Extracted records
——————————
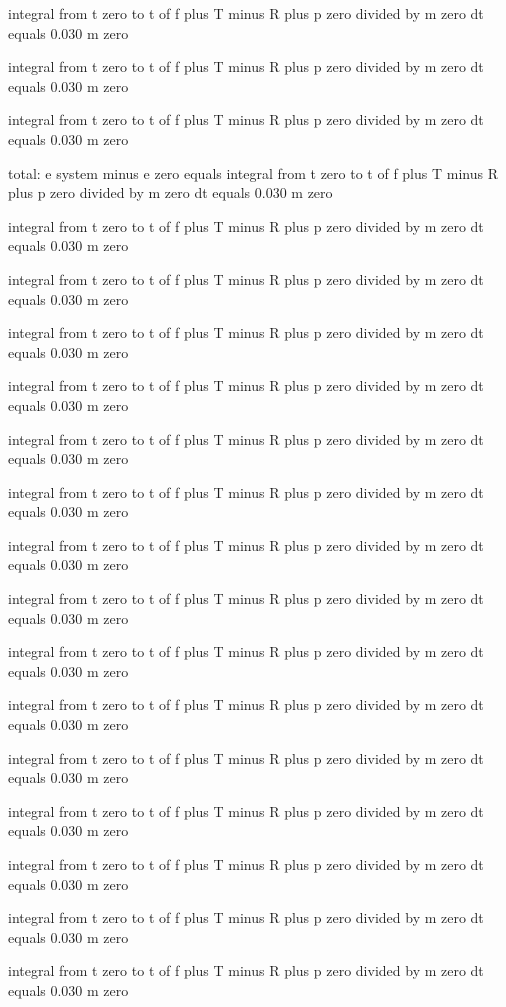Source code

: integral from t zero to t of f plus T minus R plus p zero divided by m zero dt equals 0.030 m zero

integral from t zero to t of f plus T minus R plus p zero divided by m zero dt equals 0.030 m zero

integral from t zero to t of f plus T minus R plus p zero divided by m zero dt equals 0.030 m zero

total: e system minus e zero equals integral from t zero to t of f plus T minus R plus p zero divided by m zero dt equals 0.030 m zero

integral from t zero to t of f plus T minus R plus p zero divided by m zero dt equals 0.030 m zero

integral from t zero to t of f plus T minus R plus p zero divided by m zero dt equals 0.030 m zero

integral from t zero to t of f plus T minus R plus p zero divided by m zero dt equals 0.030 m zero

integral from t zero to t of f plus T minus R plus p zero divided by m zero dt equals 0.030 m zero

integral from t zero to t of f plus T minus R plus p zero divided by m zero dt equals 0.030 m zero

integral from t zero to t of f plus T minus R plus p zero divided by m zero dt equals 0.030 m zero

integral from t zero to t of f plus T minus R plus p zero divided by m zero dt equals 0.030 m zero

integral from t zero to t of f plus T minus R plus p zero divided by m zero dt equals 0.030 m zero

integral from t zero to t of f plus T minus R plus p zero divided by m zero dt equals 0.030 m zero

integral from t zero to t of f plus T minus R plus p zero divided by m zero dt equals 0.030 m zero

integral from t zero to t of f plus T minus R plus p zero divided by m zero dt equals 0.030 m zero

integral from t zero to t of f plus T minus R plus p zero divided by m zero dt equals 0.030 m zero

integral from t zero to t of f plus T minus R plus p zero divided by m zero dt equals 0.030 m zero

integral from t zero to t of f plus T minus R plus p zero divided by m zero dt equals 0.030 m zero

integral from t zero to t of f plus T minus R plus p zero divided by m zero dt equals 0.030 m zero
——————————
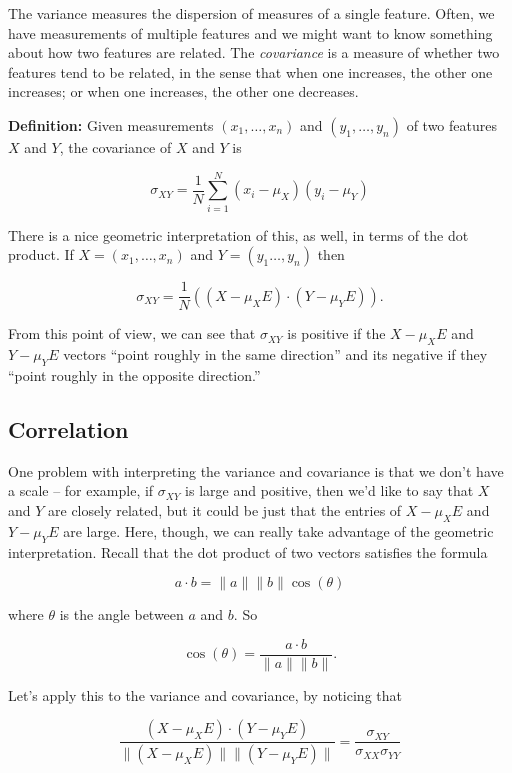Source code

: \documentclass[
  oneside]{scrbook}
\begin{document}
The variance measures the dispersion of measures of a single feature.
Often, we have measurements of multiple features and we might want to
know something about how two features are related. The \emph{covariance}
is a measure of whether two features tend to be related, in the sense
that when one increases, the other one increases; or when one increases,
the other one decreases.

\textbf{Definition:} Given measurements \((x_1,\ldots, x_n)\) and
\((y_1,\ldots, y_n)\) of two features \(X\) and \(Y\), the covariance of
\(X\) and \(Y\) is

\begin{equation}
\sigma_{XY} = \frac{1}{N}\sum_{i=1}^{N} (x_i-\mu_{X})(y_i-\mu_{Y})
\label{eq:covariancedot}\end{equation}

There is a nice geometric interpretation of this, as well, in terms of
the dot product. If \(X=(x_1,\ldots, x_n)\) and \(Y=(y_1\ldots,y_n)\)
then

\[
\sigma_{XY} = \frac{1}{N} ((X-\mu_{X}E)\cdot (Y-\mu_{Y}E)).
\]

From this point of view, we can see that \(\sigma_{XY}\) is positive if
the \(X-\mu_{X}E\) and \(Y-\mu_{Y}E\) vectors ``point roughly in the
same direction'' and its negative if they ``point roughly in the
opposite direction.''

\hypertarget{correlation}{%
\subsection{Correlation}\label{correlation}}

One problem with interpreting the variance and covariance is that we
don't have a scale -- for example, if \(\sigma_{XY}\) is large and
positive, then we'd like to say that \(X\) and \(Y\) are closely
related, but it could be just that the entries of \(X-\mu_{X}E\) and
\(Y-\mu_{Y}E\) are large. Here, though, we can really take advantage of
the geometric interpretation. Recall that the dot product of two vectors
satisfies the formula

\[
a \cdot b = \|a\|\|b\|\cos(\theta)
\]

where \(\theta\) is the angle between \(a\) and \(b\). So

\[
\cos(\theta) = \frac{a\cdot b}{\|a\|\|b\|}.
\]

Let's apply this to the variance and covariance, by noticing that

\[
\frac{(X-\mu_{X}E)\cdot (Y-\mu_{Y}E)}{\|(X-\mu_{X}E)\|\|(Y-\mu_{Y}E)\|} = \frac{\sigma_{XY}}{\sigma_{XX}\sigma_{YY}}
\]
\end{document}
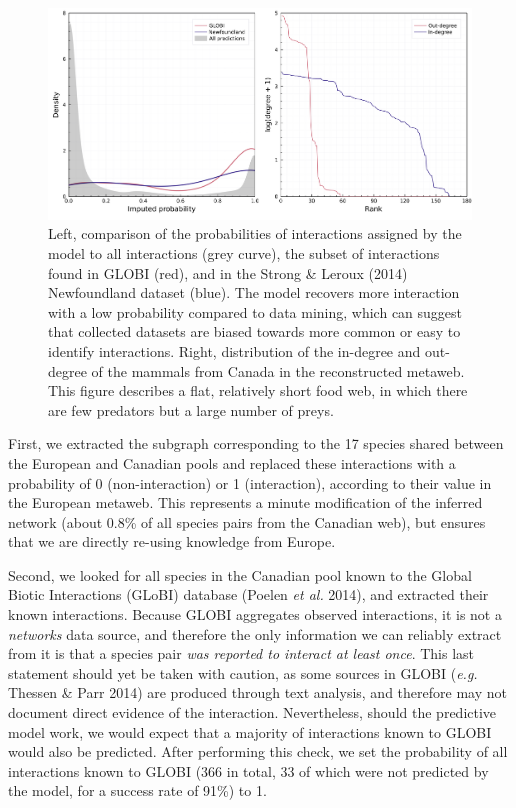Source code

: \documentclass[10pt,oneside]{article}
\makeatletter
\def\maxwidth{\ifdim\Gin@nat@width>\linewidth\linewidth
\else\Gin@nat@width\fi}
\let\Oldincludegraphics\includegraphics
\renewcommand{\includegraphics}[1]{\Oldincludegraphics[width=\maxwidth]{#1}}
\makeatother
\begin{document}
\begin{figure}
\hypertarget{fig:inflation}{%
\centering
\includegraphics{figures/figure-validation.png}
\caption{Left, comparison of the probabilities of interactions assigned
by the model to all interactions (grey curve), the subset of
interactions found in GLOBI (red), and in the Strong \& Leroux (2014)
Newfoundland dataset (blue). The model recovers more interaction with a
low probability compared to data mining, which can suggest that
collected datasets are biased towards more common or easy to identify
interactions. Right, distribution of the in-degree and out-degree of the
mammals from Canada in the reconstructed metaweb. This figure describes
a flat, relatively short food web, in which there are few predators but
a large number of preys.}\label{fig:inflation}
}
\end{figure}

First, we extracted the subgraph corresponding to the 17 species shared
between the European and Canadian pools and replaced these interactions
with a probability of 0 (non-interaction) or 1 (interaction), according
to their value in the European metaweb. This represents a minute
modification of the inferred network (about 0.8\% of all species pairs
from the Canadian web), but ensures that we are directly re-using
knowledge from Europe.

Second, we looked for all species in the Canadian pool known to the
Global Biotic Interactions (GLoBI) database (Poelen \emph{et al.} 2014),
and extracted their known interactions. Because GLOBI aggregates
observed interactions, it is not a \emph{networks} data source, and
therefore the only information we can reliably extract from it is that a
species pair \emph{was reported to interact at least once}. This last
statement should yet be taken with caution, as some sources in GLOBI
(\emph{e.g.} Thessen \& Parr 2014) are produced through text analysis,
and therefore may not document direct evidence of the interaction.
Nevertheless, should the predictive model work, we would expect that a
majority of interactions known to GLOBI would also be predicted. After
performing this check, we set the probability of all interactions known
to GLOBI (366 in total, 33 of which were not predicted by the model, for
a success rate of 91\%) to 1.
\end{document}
——————————
:: Task objective ::
Search the records for the word "equation". Copy each line where it appears.

:: Output of the task ::
\begin{equation}
\label{eq:covariancedot}\end{equation}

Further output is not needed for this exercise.